Mardi 15 novembre : Grand soleil ce matin, on sent l'influence des alizés et du passage sous les tropiques, la température remonte, le vent est doux, on ressort les bermudas et on abandonne les polaires. Un cours d'histoire pour Quentin, une séance de français pour Gaëtan, on n'avance pas bien vite, mais au moins on avance. 11h : un groupe de dauphins, ils sont au moins une cinquantaine, vient jouer autour du bateau ...instant magique, le genre de ceux qu'on est venus chercher ... ils resteront une bonne heure tout autour du bateau à nous suivre, sauter, zigzaguer entre eux, un vrai bonheur ... à cause d'eux, on mangera des lentilles trop cuites à midi ... journée de nav idéale, 10 à 15 noeuds de vent, beau temps, belle mer (pour une fois), GV haute et génois 100% (c'est la première fois depuis le départ!!). 14h30 : je sors de ma cabine après la sieste, Olivier est tout content, il a bricolé sa balancine de génois (je vous l'avais bien dit!!), et eut la fort bonne idée de souquer la balancine de bôme, qui se retrouve donc coincée entre l'écoute, la balancine et la retenue, elle ne peut plus bouger !! Pour fêter ça, ce sera pancakes pour le goûter. 18h : on vient de discuter à la VHF avec Danademer, le cata franco-canadino-écossais rencontré à Gibraltar ... ils sont quelques miles devant nous et arriveront demain sur l'île de Sal où on devrait donc se retrouver. On espère aussi y revoir des bato-copains de Madère, et d'autres encore. Sourires sur les lèvres, ça commence à sentir bon l'arrivée, et ce soir c'est croque monsieurs!! 23h : quand je prends mon quart, Danademer est apparu sur l'écran de l'AIS et on voit sa petite lumière au loin devant ... on est en train de les rattraper tranquillement, on les dépassera dans la nuit ...

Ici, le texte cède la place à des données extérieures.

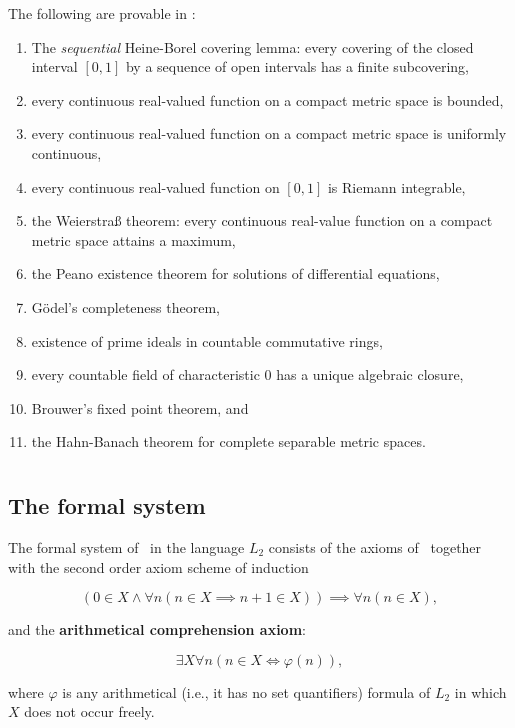 \documentclass[../main.tex]{memoir}
\begin{document}
\begin{theorem}
  The following are provable in \wkl:

  \begin{enumerate}
  \item The \textit{sequential} Heine-Borel covering lemma: every covering of the closed interval $[0, 1]$ by a sequence of open intervals has a finite subcovering,
  \item every continuous real-valued function on a compact metric space is bounded,
  \item every continuous real-valued function on a compact metric space is uniformly continuous,
  \item every continuous real-valued function on $[0, 1]$ is Riemann integrable,
  \item the Weierstra{\ss} theorem: every continuous real-value function on a compact metric space attains a maximum,
  \item the Peano existence theorem for solutions of differential equations,
  \item Gödel's completeness theorem,
  \item existence of prime ideals in countable commutative rings,
  \item every countable field of characteristic $0$ has a unique algebraic closure,
  \item Brouwer's fixed point theorem, and
  \item the Hahn-Banach theorem for complete separable metric spaces.
  \end{enumerate}
\end{theorem}

\section{\aca}

\subsection{The formal system}

\begin{definition}
  The formal system of \aca\ in the language $L_2$ consists of the axioms of \rca\ together with the second order axiom scheme of induction

  \[ (0 \in X \land \forall n (n \in X \implies n + 1 \in X)) \implies \forall n (n \in X), \]

  and the \textbf{arithmetical comprehension axiom}:

  \[ \exists X \forall n (n \in X \iff \varphi(n)), \]

  where $\varphi$ is any arithmetical (i.e., it has no set quantifiers) formula of $L_2$ in which $X$ does not occur freely.
\end{definition}
\end{document}
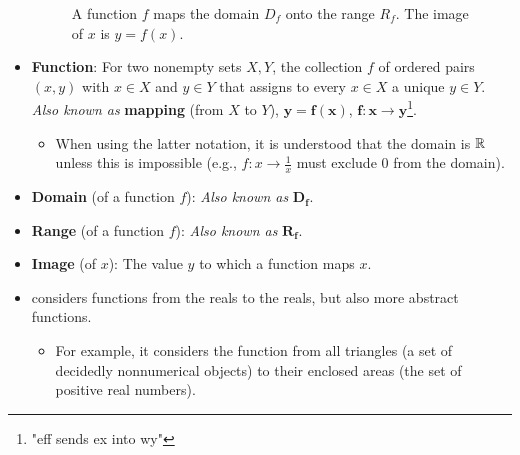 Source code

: \documentclass[../main.tex]{subfiles}
\begin{document}
\begin{itemize}
\begin{figure}[h!]
        \caption{A function $f$ maps the domain $D_f$ onto the range $R_f$. The image of $x$ is $y=f(x)$.}
        \label{fig:mapping}
    \end{figure}
    \item \textbf{Function}: For two nonempty sets $X,Y$, the collection $f$ of ordered pairs $(x,y)$ with $x\in X$ and $y\in Y$ that assigns to every $x\in X$ a unique $y\in Y$. \emph{Also known as} \textbf{mapping} (from $X$ to $Y$), $\bm{y=f(x)}$, $\bm{f:x\to y}$\footnote{"eff sends ex into wy"}.
    \begin{itemize}
        \item When using the latter notation, it is understood that the domain is $\mathbb{R}$ unless this is impossible (e.g., $f:x\to\frac{1}{x}$ must exclude 0 from the domain).
    \end{itemize}
    \item \textbf{Domain} (of a function $f$):  \emph{Also known as} $\bm{D_f}$.
    \item \textbf{Range} (of a function $f$):  \emph{Also known as} $\bm{R_f}$.
    \item \textbf{Image} (of $x$): The value $y$ to which a function maps $x$.
    \item \textcite{bib:Thomas} considers functions from the reals to the reals, but also more abstract functions.
    \begin{itemize}
        \item For example, it considers the function from all triangles (a set of decidedly nonnumerical objects) to their enclosed areas (the set of positive real numbers).
    \end{itemize}
    \begin{figure}[h!]
        \centering
\end{figure}
\end{itemize}
\end{document}
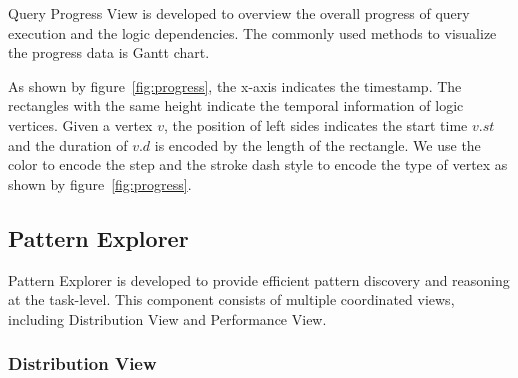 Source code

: Query Progress View is developed to overview the overall progress of query execution and the logic dependencies. 
The commonly used methods to visualize the progress data is Gantt chart.

As shown by figure~\ref{fig:progress}, the x-axis indicates the timestamp. The rectangles with the same  height indicate the temporal information of logic vertices. Given a vertex $v$, the position of left sides indicates the start time $v.st$ and the duration of $v.d$ is encoded by the length of the rectangle. We use the color to encode the step and the stroke dash style to encode the type of vertex as shown by figure~\ref{fig:progress}.


\subsection{Pattern Explorer}

Pattern Explorer is developed to provide efficient pattern discovery and reasoning at the task-level. This component consists of multiple coordinated views, including Distribution View and Performance View.
\subsubsection{Distribution View}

Mercredi 16 novembre : 17h00 : je suis seule à bord du bateau, Olivier est parti faire les formalités d'entrée sur le territoire cap-verdien (et chercher un forfait 3G pour le téléphone et l'internet, et sortir de la monnaie locale, et trouver un guide pour nous faire faire le tour de l'île demain), accompagné d'autres français qui ont déjà passé toutes ces épreuves il y a quelques jours, et les enfants sont partis sur l'annexe de Danademer voir les thons de 30kg sur le marché aux poissons. Nous sommes mouillés dans la Baia de Palmeira de l'île de Sal, la plus au nord-est de l'archipel, une des plus développées mais aussi une des moins attrayantes d'après le guide nautique. Nous n'avons pas prévu d'y rester très longtemps, mais il se trouve qu'elle est l'un des trois points d'entrée d'un point de vue administratif. Nous sommes arrivés vers 13h50 (heure canarienne, 12h50 heure capverdienne), après une nuit calme et peu ventée sous grand-voile et gennaker puis moteur à partir de 8h30. Matinée tranquille, motivés par la perspective de retrouver bientôt des copains, les enfants avancent le CNED, je profite du moteur et du déssal qui tournent pour faire une lessive, Olivier répare une des lattes de la grand-voile qui commençait à sortir de son logement. A notre arrivée dans la baie, nous sommes accueillis à la VHF par l'équipage de Talitha, que nous ne connaissons pas mais avec qui nous correspondons par mail et par blog depuis le départ. Bordelais partis de La Rochelle, 3 garçons dont un en 5ème et un autre en CM2, il nous semblait que nous étions fait pour nous croiser quelque part sur les mers. Les hasards de la météo et des problèmes techniques des uns et des autres avaient jusque là repoussé cette rencontre, mais c'est chose faite. Danademer arrive dans la foulée, en moins de deux, les enfants sont à l'eau, ils y passent une moitié de l'après-midi, discutent pêche avec les copains l'autre moitié. L'eau est chaude, 25°C, l'air aussi, on retrouve des conditions estivales qu'on avait un peu oubliées depuis les Baléares. Ce soir, apéro sur Danademer, avant une bonne nuit de sommeil ...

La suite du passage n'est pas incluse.